Stories, as much as anything, root us to place. We’re narrative creatures, after all. So when The Brattleboro Words Project came to my attention more than a year ago, I was all in. Since then, historians have given fascinating talks about literary luminaries in the Brattleboro area. Clarina Howard Nichols was a Townshend-born abolitionist, feminist and newspaper editor who moved to Kansas in 1854 to help establish it as a free state.
TP James, a local scallywag, claimed in 1873 to be channeling Charles Dickens’ spirit to finish The Mystery of Edwin Drood.
Of course Rudyard Kipling built his boat-shaped house, Naulakha, in Dummerston, just outside Brattleboro, where he hosted Arthur Conan Doyle for spirited games of snow golf.
And in the 1950s and ‘60s, fully ten percent of Brattleboro’s population was employed in the book trades: paper manufacture, printing, binding, publishing and selling - the highest percentage in the country.
My family ran a bookstore and a nonfiction publishing house, The Stephen Greene Press in Brattleboro, so my folks were constantly finding gifted local writers and book designers.
One of their projects was A Book of Country Things, recollections of Guilford resident, Walter Needham, recorded by Barrows Mussey.
I was surprised to learn that place-based educator, Jen Kramer, has built lessons for her sixth graders using the book.
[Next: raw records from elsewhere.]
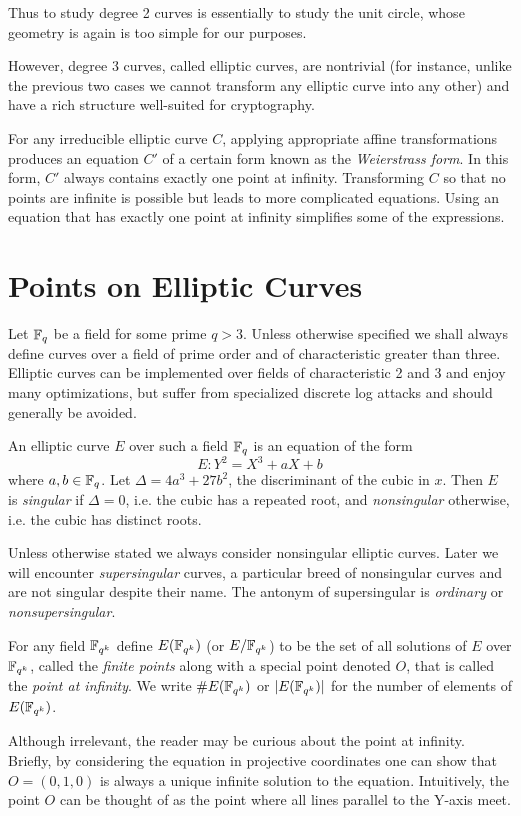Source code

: Thus to study degree 2 curves is essentially to study the unit circle,
whose geometry is again is too simple for our purposes.

However, degree 3 curves, called elliptic curves,
are nontrivial (for instance, unlike the previous two
cases we cannot transform any elliptic curve into
any other)
and have a rich structure well-suited for cryptography.

For any irreducible elliptic curve $C$,
applying appropriate affine transformations
produces an equation $C'$ of a certain form known
as the \emph{Weierstrass form}.
In this form, $C'$ always contains exactly one point at infinity.
Transforming $C$ so
that no points are infinite is
possible but leads to more complicated
equations. Using an equation that has
exactly one point at infinity simplifies some of the expressions.

\section {Points on Elliptic Curves}

Let $\mathbb{F}_q$ be a field for some prime $q > 3$.
Unless otherwise specified we shall always
define curves over a field of prime order and of characteristic greater
than three.
Elliptic curves can be implemented over fields of characteristic 2 and 3
and enjoy many optimizations,
but suffer from specialized discrete log attacks and should generally
be avoided.

An elliptic curve $E$ over such a field $\mathbb{F}_q$ is an equation of the form
\[ E: Y^2 = X^3 + a X + b \]
where $a, b \in \mathbb{F}_q$.
Let $\Delta = 4 a^3 + 27b^2$, the discriminant of the cubic in $x$. Then
$E$ is \emph{singular} if $\Delta = 0$, i.e. the cubic has a repeated root,
and \emph{nonsingular} otherwise, i.e. the cubic has distinct roots.

Unless otherwise stated we always consider nonsingular elliptic curves.
Later we will encounter \emph{supersingular} curves, a particular
breed of nonsingular curves and are not singular despite their name.
The antonym of supersingular is \emph{ordinary} or \emph{nonsupersingular}.

For any field $\mathbb{F}_{q^k}$ define $E(\mathbb{F}_{q^k})$ (or $E/\mathbb{F}_{q^k}$)
to be the set of all solutions
of $E$ over $\mathbb{F}_{q^k}$, called the \emph{finite points}
along with a special point denoted $O$,
that is called the \emph{point at infinity}. We write $\#E(\mathbb{F}_{q^k})$ 
or $|E(\mathbb{F}_{q^k})|$ for
the number of elements of $E(\mathbb{F}_{q^k})$.

Although irrelevant, the reader may be curious about the point at infinity.
Briefly, by considering the equation in
projective coordinates one can show that $O = (0,1,0)$ is always a unique
infinite solution to the equation. Intuitively,
the point $O$ can be thought of as the point where all lines
parallel to the Y-axis meet.

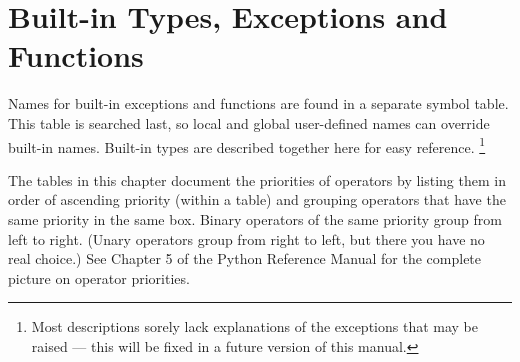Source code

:\chapter{Built-in Types, Exceptions and Functions}


Names for built-in exceptions and functions are found in a separate
symbol table.  This table is searched last, so local and global
user-defined names can override built-in names.  Built-in types are
described together here for easy reference.  %
\footnote{Most descriptions sorely lack explanations of the exceptions
	that may be raised --- this will be fixed in a future version of
	this manual.}

The tables in this chapter document the priorities of operators by
listing them in order of ascending priority (within a table) and
grouping operators that have the same priority in the same box.
Binary operators of the same priority group from left to right.
(Unary operators group from right to left, but there you have no real
choice.)  See Chapter 5 of the Python Reference Manual for the
complete picture on operator priorities.
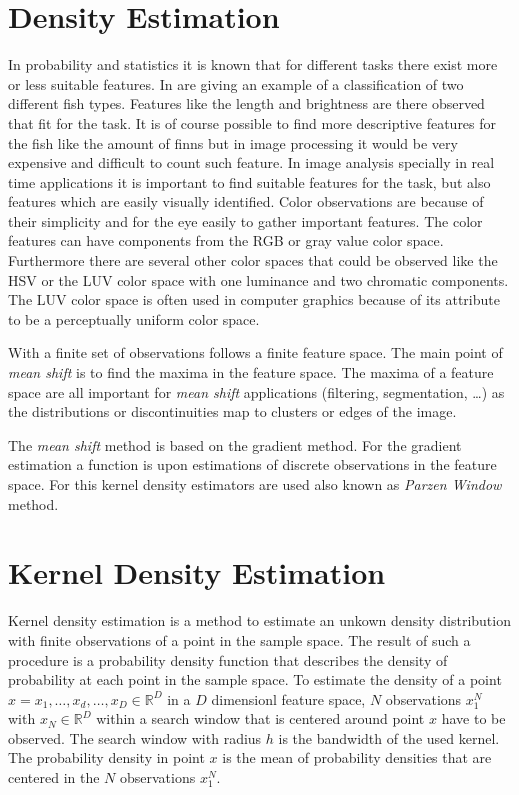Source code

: \section{Density Estimation} %
\label{sec:density_estimation}
In probability and statistics it is known that for different tasks there exist
more or less suitable features. In \citeauthor{citeulike:167581}
\citep{citeulike:167581} are giving an example of a classification of two
different fish types. Features like the length and brightness are there observed
that fit for the task. It is of course possible to find more descriptive
features for the fish like the amount of finns but in image processing it would
be very expensive and difficult to count such feature. In image analysis
specially in real time applications it is important to find suitable features
for the task, but also features which are easily visually identified. Color
observations are because of their simplicity and for the eye easily to gather
important features. The color features can have components from the \gls{RGB} or
gray value color space. Furthermore there are several other color spaces that
could be observed like the \gls{HSV} or the \gls{LUV} color space with one
luminance and two chromatic components. The \gls{LUV} color space is often used
in computer graphics because of its attribute to be a perceptually uniform color
space.

With a finite set of observations follows a finite feature space. The main point
of \emph{mean shift} is to find the maxima in the feature space. The maxima of a
feature space are all important for \emph{mean shift} applications
(filtering, segmentation, \ldots) as the distributions or discontinuities map to
clusters or edges of the image.

The \emph{mean shift} method is based on the gradient method. For the gradient
estimation a function is upon estimations of discrete observations in the
feature space. For this kernel density estimators are used also known as 
\emph{Parzen Window} method.

\section{Kernel Density Estimation} %
\label{sec:kernel_density_estimation}
Kernel density estimation is a method to estimate an unkown density
distribution with finite observations of a point in the sample space. 
The result of such a procedure is a probability density function that describes 
the density of probability at each point in the sample space. To estimate the 
density of a point $x = { x_1, \ldots , x_d, \ldots , x_D} \in \mathbb{R}^D$ in a 
$D$ dimensionl feature space, $N$ observations $x_1^N$ with
 $x_N \in \mathbb{R}^D$ within a search window that is centered around point $x$
have to be observed. The search window with radius $h$ is the bandwidth of the
used kernel. The probability density in point $x$ is the mean of probability 
densities that are centered in the $N$ observations $x_1^N$.

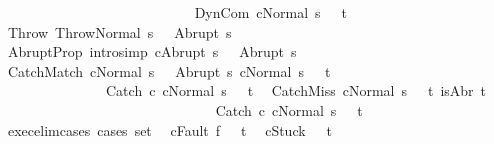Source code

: \begin{isabellebody}
\ \ \ \ \ \ \ \ \ \ \ \ \ {\isasymLongrightarrow}\ \isanewline
\ \ \ \ \ \ \ \ \ \ \ \ \ {\isasymGamma}{\isasymturnstile}{\isasymlangle}DynCom\ c{\isacharcomma}Normal\ s{\isasymrangle}\ {\isasymRightarrow}\ \ t{\isachardoublequoteclose}\isanewline
\isanewline
{\isacharbar}\ Throw{\isacharcolon}\ {\isachardoublequoteopen}{\isasymGamma}{\isasymturnstile}{\isasymlangle}Throw{\isacharcomma}Normal\ s{\isasymrangle}\ {\isasymRightarrow}\ \ Abrupt\ s{\isachardoublequoteclose}\isanewline
\isanewline
{\isacharbar}\ AbruptProp\ {\isacharbrackleft}intro{\isacharcomma}simp{\isacharbrackright}{\isacharcolon}\ {\isachardoublequoteopen}{\isasymGamma}{\isasymturnstile}{\isasymlangle}c{\isacharcomma}Abrupt\ s{\isasymrangle}\ {\isasymRightarrow}\ \ Abrupt\ s{\isachardoublequoteclose}\isanewline
\ \ \isanewline
{\isacharbar}\ CatchMatch{\isacharcolon}\ {\isachardoublequoteopen}{\isasymlbrakk}{\isasymGamma}{\isasymturnstile}{\isasymlangle}cNormal\ s{\isasymrangle}\ {\isasymRightarrow}\ \ Abrupt\ s{\isacharprime}{\isacharsemicolon}\ {\isasymGamma}{\isasymturnstile}{\isasymlangle}cNormal\ s{\isacharprime}{\isasymrangle}\ {\isasymRightarrow}\ \ t{\isasymrbrakk}\isanewline
\ \ \ \ \ \ \ \ \ \ \ \ \ \ \ {\isasymLongrightarrow}\isanewline
\ \ \ \ \ \ \ \ \ \ \ \ \ \ \ {\isasymGamma}{\isasymturnstile}{\isasymlangle}Catch\ c\ cNormal\ s{\isasymrangle}\ {\isasymRightarrow}\ \ t{\isachardoublequoteclose}\ \isanewline
{\isacharbar}\ CatchMiss{\isacharcolon}\ {\isachardoublequoteopen}{\isasymlbrakk}{\isasymGamma}{\isasymturnstile}{\isasymlangle}cNormal\ s{\isasymrangle}\ {\isasymRightarrow}\ \ t{\isacharsemicolon}\ {\isasymnot}isAbr\ t{\isasymrbrakk}\isanewline
\ \ \ \ \ \ \ \ \ \ \ \ \ \ \ {\isasymLongrightarrow}\isanewline
\ \ \ \ \ \ \ \ \ \ \ \ \ \ \ {\isasymGamma}{\isasymturnstile}{\isasymlangle}Catch\ c\ cNormal\ s{\isasymrangle}\ {\isasymRightarrow}\ \ t{\isachardoublequoteclose}\ \isanewline
\isanewline
{}\isamarkupfalse%
\ exec{\isacharunderscore}elim{\isacharunderscore}cases\ {\isacharbrackleft}cases\ set{\isacharbrackright}{\isacharcolon}\isanewline
\ \ {\isachardoublequoteopen}{\isasymGamma}{\isasymturnstile}{\isasymlangle}c{\isacharcomma}Fault\ f{\isasymrangle}\ {\isasymRightarrow}\ \ t{\isachardoublequoteclose}\isanewline
\ \ {\isachardoublequoteopen}{\isasymGamma}{\isasymturnstile}{\isasymlangle}c{\isacharcomma}Stuck{\isasymrangle}\ {\isasymRightarrow}\ \ t{\isachardoublequoteclose}\isanewline

\end{isabellebody}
She says teaching with examples of local geography and history can ground kids better, and inspire them to become better stewards of nature and history as they grow up.
Though she usually creates lessons using area elders and their stories, she recently discovered that the writer HP Lovecraft spent time in Guilford and wrote there.
So her students are now reading his short story, “Witch’s Hollow”, seeing their area in a whole new creepy way -and loving it.
This Thursday, Kramer will speak about her experiences teaching HP Lovecraft’s connection to Brattleboro as part of The Brattleboro Words Project’s Round Table Discussion series at 118 Elliot Street at 6 PM.
But perhaps the Project’s most ambitious goal is creating a "Brattleboro Words Trail," that will be audio linked to sites of literary interest – for which public participation in the research and writing is welcome.